▸ **Task goal**:
Reproduce all the lines below exactly and omit the images.

***** Information supplied

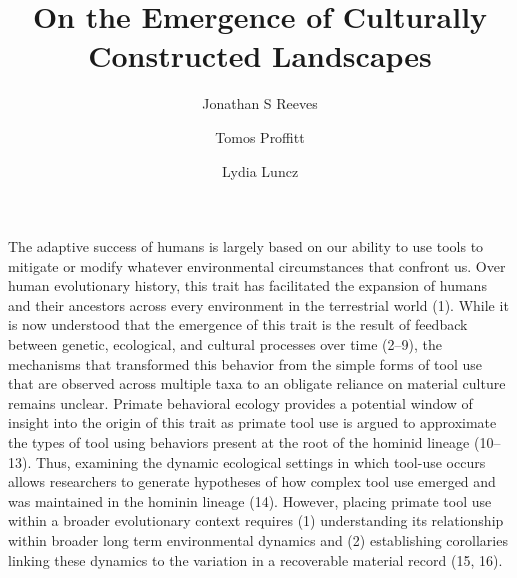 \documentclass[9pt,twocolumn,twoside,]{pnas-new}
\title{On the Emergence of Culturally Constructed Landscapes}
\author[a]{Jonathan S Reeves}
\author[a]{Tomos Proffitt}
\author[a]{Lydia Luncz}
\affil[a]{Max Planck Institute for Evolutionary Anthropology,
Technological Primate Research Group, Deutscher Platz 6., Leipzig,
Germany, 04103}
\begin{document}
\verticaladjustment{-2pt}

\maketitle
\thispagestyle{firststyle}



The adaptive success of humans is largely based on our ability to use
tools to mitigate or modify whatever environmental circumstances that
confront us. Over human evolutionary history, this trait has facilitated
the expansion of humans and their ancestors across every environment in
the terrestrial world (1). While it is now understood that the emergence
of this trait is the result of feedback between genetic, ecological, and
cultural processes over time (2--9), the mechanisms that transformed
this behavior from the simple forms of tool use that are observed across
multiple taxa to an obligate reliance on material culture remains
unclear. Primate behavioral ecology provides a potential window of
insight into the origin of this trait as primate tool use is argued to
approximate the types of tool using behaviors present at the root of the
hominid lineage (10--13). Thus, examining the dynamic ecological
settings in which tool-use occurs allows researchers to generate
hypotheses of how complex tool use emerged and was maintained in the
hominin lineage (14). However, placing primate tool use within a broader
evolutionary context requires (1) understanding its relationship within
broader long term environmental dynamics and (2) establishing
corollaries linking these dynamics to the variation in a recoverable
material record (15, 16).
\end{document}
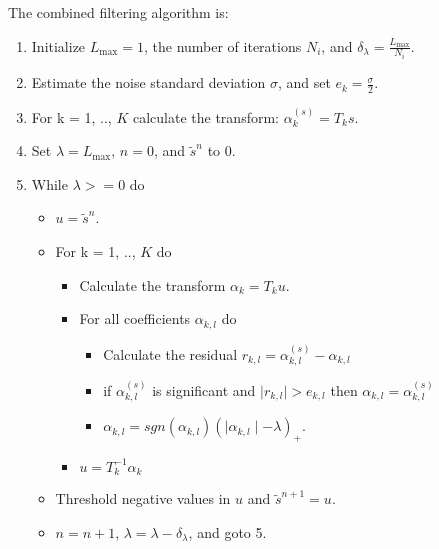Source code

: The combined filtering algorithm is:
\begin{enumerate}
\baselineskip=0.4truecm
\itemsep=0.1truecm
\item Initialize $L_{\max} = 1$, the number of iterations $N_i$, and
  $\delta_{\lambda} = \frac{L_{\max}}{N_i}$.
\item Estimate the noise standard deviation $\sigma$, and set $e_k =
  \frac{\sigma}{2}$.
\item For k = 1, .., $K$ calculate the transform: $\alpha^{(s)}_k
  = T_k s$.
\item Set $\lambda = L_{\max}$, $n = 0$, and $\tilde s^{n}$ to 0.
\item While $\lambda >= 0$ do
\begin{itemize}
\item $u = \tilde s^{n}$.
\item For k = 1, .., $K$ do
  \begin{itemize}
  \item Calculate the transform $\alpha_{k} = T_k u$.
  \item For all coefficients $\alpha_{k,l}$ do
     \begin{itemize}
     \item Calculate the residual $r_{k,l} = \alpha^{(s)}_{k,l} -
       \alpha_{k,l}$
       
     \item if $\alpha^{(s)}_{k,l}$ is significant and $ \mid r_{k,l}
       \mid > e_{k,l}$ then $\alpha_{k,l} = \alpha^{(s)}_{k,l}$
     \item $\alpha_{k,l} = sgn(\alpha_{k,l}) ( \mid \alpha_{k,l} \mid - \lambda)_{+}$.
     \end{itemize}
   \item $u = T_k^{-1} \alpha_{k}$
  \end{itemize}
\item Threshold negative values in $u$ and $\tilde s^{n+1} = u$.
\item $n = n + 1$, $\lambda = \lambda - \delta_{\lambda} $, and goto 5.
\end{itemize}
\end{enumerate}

**********

▸ **Task solution**:
 \documentclass[9pt,twocolumn,twoside,]{pnas-new}
\title{On the Emergence of Culturally Constructed Landscapes}
\author[a]{Jonathan S Reeves}
\author[a]{Tomos Proffitt}
\author[a]{Lydia Luncz}
\affil[a]{Max Planck Institute for Evolutionary Anthropology,
Technological Primate Research Group, Deutscher Platz 6., Leipzig,
Germany, 04103}
\begin{document}
\verticaladjustment{-2pt}

\maketitle
\thispagestyle{firststyle}



The adaptive success of humans is largely based on our ability to use
tools to mitigate or modify whatever environmental circumstances that
confront us. Over human evolutionary history, this trait has facilitated
the expansion of humans and their ancestors across every environment in
the terrestrial world (1). While it is now understood that the emergence
of this trait is the result of feedback between genetic, ecological, and
cultural processes over time (2--9), the mechanisms that transformed
this behavior from the simple forms of tool use that are observed across
multiple taxa to an obligate reliance on material culture remains
unclear. Primate behavioral ecology provides a potential window of
insight into the origin of this trait as primate tool use is argued to
approximate the types of tool using behaviors present at the root of the
hominid lineage (10--13). Thus, examining the dynamic ecological
settings in which tool-use occurs allows researchers to generate
hypotheses of how complex tool use emerged and was maintained in the
hominin lineage (14). However, placing primate tool use within a broader
evolutionary context requires (1) understanding its relationship within
broader long term environmental dynamics and (2) establishing
corollaries linking these dynamics to the variation in a recoverable
material record (15, 16).
\end{document}
Source code

: The combined filtering algorithm is:
\begin{enumerate}
\baselineskip=0.4truecm
\itemsep=0.1truecm
\item Initialize $L_{\max} = 1$, the number of iterations $N_i$, and
  $\delta_{\lambda} = \frac{L_{\max}}{N_i}$.
\item Estimate the noise standard deviation $\sigma$, and set $e_k =
  \frac{\sigma}{2}$.
\item For k = 1, .., $K$ calculate the transform: $\alpha^{(s)}_k
  = T_k s$.
\item Set $\lambda = L_{\max}$, $n = 0$, and $\tilde s^{n}$ to 0.
\item While $\lambda >= 0$ do
\begin{itemize}
\item $u = \tilde s^{n}$.
\item For k = 1, .., $K$ do
  \begin{itemize}
  \item Calculate the transform $\alpha_{k} = T_k u$.
  \item For all coefficients $\alpha_{k,l}$ do
     \begin{itemize}
     \item Calculate the residual $r_{k,l} = \alpha^{(s)}_{k,l} -
       \alpha_{k,l}$
       
     \item if $\alpha^{(s)}_{k,l}$ is significant and $ \mid r_{k,l}
       \mid > e_{k,l}$ then $\alpha_{k,l} = \alpha^{(s)}_{k,l}$
     \item $\alpha_{k,l} = sgn(\alpha_{k,l}) ( \mid \alpha_{k,l} \mid - \lambda)_{+}$.
     \end{itemize}
   \item $u = T_k^{-1} \alpha_{k}$
  \end{itemize}
\item Threshold negative values in $u$ and $\tilde s^{n+1} = u$.
\item $n = n + 1$, $\lambda = \lambda - \delta_{\lambda} $, and goto 5.
\end{itemize}
\end{enumerate}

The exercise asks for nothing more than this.